3. Run one “what if”
Before closing the session, ask one simple scenario question. For example:
- “What happens to stock if demand for this SKU doubles on TikTok Shop next month?”
- “What does our position look like if the main wholesale customer cuts orders by 20% next quarter?”
Use the answer as input when you adjust purchase orders and production in Katana. Over time, this habit links the AI’s view of the future with actual changes in how you plan.
Bringing it together for product SMBs
Walmart’s setup can look distant from the day-to-day work of a small product business. There are specialist teams, custom platforms, and millions of sensors in the mix.

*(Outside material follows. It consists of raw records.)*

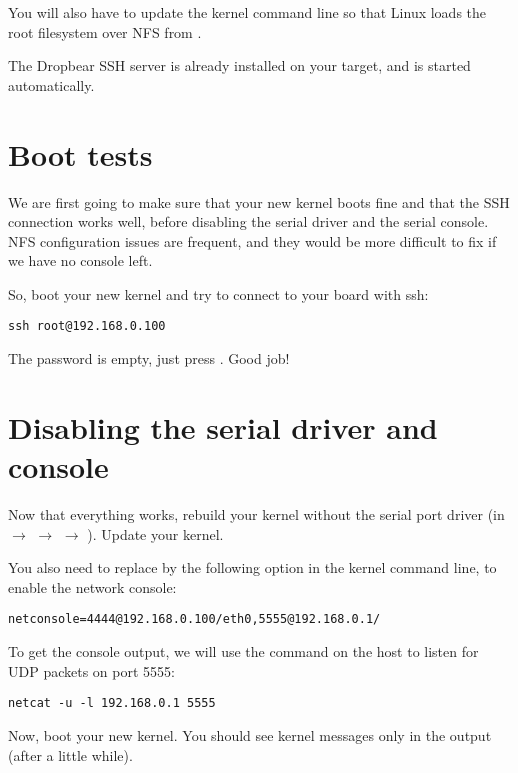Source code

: You will also have to update the kernel command line so that Linux
loads the root filesystem over NFS from
.

The Dropbear SSH server is already installed on your target, and is
started automatically.

\section{Boot tests}

We are first going to make sure that your new kernel boots fine and
that the SSH connection works well, before disabling the serial driver
and the serial console. NFS configuration issues are frequent, and
they would be more difficult to fix if we have no console left.

So, boot your new kernel and try to connect to your board with ssh:

\begin{verbatim}
ssh root@192.168.0.100
\end{verbatim}

The  password is empty, just press . Good job!

\section{Disabling the serial driver and console}

Now that everything works, rebuild your kernel without the serial port
driver (in  $\rightarrow$ 
$\rightarrow$  $\rightarrow$ ). Update your kernel.

You also need to replace  by the following option in
the kernel command line, to enable the network console:

\begin{verbatim}
netconsole=4444@192.168.0.100/eth0,5555@192.168.0.1/
\end{verbatim}

To get the console output, we will use the  command on the host
to listen for UDP packets on port 5555:

\begin{verbatim}
netcat -u -l 192.168.0.1 5555
\end{verbatim}

Now, boot your new kernel. You should see kernel messages only in the
 output (after a little while).

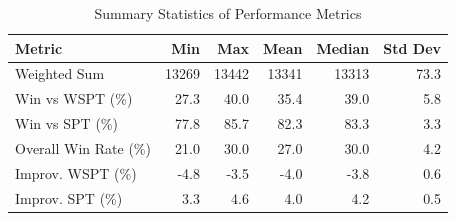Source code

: \begin{table}[htbp]%
\centering%
\begin{tabular}{lrrrrr}%
\toprule%
\textbf{Metric}&\textbf{Min}&\textbf{Max}&\textbf{Mean}&\textbf{Median}&\textbf{Std Dev}\\%
\midrule%
Weighted Sum&13269&13442&13341&13313&73.3\\%
Win vs WSPT (\%)&27.3&40.0&35.4&39.0&5.8\\%
Win vs SPT (\%)&77.8&85.7&82.3&83.3&3.3\\%
Overall Win Rate (\%)&21.0&30.0&27.0&30.0&4.2\\%
Improv. WSPT (\%)&-4.8&-3.5&-4.0&-3.8&0.6\\%
Improv. SPT (\%)&3.3&4.6&4.0&4.2&0.5\\%
\bottomrule%
\end{tabular}%
\caption{Summary Statistics of Performance Metrics}%
\label{tab:metrics}%
\end{table}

Underneath, though, the pattern is familiar: keep operational data in one place, look at more than one signal when you plan, and keep adjusting as reality changes.
Product SMBs already have most of the raw material for that. Orders flow through Shopify, Amazon, wholesale, and other channels. Stock and production run through tools like Katana. Supplier behavior and customer habits repeat across months and seasons. AI forecasting, through a planning tool like ConverSight, is a way to read all of that more carefully and turn it into earlier, clearer decisions.
You don’t need to copy Walmart’s stack to benefit from the same thinking. Start by getting stock, orders, and production into one shared system. Connect an AI forecasting tool to your inventory management system. Then give it a regular slot in the week: review the forecast, act on the alerts, and ask a few “what if” questions before you commit cash to new stock. Over time, that steady rhythm does more for your margins and your sanity than any one-off planning sprint, no matter how many stores you run.